Pros: Excellent performances by Julie Christie, Dirk Bogarde, and Laurence Harvey
Cons: Boring movie about shallow people; deadly script flaws; unsuccessful directorial gimmicks
The Bottom Line: I can't recommend the film, though I can recommend Christie's performance. Don't bother with this film unless you're a big Julie Christie fan.
Plot Details: This opinion reveals major details about the movie's plot.
Around the time that I got to high school, I began to realize that some people, in both my own age group and in my parents' generation, lived their lives in a manner that seemed somewhat shallow and empty from my vantage point. I soon also concluded, however, that an even more useless way to employ one's time was to sit around smugly, alone or with my friends, discussing the shallowness of people unlike ourselves. Some of what seemed meaningless to me might be precisely what others viewed as most important in life. Moreover, if I spent my time grousing about other people's shallow lives, hadn't I essentially lost the battle and permitted those shallow agendas to dominate my own existence? I concluded that the best way to ensure that my own life would not become engulfed in what I viewed as mundane was to busy myself in positive ways doing the things I judged to be worthwhile. Rather than turn up my nose at people engaged in what struck me as shallow activities, I would just ignore those activities.
That approach has worked pretty well for me over the years but, as a film lover and critic, it puts me in conflict with a certain type of movie. The films that I have in mind are ones that mainly satirize or mock characters that the screenwriter judges to be leading shallow lives. Examples that come to mind include Fellini's La Dolce Vita (1960), Buñuel's The Exterminating Angel (1962), Truffaut's Day for Night (1973), and the present film, Darling (1965). All of these films are ones that I rate much lower than do most other critics. My question is: why would a viewer want to spend two hours observing the boring lives of shallow characters? Is it just to experience a snooty superiority from being above that sort of thing? Although Antonioni's brilliant LAvventura (1960) might also quality as the same kind of film, it has such powerfully redeeming visual and expository qualities that it stands as a rare exception for me to my own rule. Schlesinger and scriptwriter Frederic Raphael provide no such redeeming artistic value in their stab at satirizing plastic, synthetic existences of the modern television and advertising age.
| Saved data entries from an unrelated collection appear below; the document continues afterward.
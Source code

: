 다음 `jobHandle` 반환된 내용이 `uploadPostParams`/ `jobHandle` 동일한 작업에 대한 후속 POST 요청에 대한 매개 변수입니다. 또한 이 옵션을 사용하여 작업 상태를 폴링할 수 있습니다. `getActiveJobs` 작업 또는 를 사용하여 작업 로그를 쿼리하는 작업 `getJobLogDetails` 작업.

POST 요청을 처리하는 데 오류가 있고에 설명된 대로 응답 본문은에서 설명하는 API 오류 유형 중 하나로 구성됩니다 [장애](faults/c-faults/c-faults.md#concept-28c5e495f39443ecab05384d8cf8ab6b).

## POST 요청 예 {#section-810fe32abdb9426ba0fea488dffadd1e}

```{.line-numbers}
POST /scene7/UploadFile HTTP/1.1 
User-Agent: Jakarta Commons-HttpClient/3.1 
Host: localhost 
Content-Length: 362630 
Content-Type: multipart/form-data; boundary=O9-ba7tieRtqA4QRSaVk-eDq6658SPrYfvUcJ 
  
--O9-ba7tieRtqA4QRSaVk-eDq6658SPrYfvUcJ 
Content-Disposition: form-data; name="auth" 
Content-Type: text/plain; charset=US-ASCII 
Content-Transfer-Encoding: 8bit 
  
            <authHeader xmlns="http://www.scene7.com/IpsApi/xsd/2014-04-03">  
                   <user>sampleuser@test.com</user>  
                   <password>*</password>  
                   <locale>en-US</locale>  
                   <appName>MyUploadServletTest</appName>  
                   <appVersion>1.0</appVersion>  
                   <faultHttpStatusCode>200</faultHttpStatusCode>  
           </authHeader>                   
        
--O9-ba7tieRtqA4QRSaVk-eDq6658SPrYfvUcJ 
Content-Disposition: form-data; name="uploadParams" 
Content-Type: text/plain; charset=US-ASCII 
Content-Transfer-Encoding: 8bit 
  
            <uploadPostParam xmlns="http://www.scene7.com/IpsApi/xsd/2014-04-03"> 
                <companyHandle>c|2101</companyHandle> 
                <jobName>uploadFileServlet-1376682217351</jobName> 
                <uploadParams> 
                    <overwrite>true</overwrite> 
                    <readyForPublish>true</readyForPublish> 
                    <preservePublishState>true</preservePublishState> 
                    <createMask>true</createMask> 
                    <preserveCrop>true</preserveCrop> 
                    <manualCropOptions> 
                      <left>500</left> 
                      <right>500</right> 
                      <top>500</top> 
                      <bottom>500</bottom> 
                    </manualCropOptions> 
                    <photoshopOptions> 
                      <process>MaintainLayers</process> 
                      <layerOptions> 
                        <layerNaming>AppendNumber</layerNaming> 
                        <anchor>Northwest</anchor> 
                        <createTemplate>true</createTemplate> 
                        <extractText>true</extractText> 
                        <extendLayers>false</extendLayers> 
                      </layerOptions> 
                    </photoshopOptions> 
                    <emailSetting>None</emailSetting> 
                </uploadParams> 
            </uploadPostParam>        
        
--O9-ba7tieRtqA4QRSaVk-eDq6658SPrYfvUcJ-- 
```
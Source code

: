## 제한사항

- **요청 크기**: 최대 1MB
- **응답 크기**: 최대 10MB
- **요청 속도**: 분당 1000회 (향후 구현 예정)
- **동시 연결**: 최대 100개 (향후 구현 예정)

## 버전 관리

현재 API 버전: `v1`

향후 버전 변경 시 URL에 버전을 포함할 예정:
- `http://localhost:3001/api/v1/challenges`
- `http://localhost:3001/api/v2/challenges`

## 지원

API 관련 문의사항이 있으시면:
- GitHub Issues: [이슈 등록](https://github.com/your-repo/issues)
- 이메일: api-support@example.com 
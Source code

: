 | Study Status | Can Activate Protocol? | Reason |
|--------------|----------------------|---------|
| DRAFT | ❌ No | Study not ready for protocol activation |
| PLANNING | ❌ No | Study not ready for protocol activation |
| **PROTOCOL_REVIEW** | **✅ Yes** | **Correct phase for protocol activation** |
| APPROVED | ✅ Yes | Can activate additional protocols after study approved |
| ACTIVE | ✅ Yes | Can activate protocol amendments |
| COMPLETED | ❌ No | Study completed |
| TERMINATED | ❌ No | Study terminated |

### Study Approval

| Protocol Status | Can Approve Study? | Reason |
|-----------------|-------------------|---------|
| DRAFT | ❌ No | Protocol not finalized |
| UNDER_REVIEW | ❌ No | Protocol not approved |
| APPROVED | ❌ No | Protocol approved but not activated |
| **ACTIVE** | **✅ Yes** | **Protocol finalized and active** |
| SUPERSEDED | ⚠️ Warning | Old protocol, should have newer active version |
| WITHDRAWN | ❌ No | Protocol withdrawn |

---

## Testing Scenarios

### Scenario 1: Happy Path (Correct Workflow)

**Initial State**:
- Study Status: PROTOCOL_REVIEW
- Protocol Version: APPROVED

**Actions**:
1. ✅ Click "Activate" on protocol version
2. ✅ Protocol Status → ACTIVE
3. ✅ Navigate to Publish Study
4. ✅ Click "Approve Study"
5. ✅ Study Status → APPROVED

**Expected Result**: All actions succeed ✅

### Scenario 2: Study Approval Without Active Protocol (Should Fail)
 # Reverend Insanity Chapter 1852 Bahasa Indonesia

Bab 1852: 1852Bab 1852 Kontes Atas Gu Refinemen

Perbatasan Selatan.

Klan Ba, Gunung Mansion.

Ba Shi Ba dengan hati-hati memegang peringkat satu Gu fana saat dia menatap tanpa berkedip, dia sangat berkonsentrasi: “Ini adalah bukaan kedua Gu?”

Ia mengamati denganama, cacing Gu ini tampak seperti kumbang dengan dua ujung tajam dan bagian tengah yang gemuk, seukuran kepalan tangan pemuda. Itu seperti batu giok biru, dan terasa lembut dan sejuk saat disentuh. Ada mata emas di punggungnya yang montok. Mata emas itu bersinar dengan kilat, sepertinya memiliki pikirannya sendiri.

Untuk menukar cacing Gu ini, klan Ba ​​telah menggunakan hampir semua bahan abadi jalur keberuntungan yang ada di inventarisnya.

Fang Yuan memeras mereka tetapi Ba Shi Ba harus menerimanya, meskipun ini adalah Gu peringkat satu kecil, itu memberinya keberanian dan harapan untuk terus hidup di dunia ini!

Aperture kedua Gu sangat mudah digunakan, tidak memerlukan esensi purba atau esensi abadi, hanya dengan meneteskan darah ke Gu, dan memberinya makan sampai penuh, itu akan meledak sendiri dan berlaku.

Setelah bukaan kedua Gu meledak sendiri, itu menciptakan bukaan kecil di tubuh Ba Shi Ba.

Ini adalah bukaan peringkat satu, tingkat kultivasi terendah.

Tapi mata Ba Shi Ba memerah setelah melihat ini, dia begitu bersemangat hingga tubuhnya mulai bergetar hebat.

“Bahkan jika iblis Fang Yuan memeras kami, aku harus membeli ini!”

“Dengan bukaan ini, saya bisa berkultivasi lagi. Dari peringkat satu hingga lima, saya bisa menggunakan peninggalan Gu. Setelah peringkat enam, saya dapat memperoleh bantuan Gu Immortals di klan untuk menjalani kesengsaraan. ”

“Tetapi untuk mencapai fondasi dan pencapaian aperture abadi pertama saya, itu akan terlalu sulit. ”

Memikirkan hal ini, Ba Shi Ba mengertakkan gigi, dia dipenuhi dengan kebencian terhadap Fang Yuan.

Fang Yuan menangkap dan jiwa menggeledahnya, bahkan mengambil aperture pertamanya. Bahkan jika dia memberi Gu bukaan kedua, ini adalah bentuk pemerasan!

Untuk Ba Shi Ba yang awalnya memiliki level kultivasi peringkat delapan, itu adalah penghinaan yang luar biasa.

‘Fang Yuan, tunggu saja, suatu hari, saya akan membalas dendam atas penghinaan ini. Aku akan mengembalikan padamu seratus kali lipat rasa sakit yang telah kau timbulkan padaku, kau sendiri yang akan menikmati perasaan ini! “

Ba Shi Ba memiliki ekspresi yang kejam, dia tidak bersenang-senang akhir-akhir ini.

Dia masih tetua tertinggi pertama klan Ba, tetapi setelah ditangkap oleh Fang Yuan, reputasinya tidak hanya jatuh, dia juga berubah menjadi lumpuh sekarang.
Historical Background: English director John Schlesinger first learned the cinematic craft as an actor, a television director, and a documentary director. His 1960 documentary Terminus won a Golden Lion from the Venice Film Festival and a BAFTA award. That led to his debut feature film, A Kind of Loving (1962). Schlesinger's second film was the first of three collaborations with actress Julie Christie. Schlesinger provided Christie with her first starring role in Billy Liar (1963), opposite Tom Courtenay. Then Schlesinger arranged with screenwriter Frederick Raphael to create a script tailor-made for Christie's talents, resulting in the present film, Darling (1965). The result was an Oscar trophy for Christie at a still early stage in her career. Then Schlesinger and Christie teamed up a third time for Far From the Madding Crowd (1967), an adaptation of a novel by Thomas Hardy. Schlesinger and Christie then went their separate ways onto successful careers. Schlesinger went to Hollywood to direct his greatest film, Midnight Cowboy (1969), starring Dustin Hoffman and John Voight, winning Oscars for both Best Picture and Best Director in the process. The best of Schlesinger's later films included Sunday Bloody Sunday (1971), The Day of the Locust (1975), Marathon Man (1976), The Falcon and the Snowman (1985), Madame Sousatzka (1988), and Cold Comfort Farm (1993). He died in 2003.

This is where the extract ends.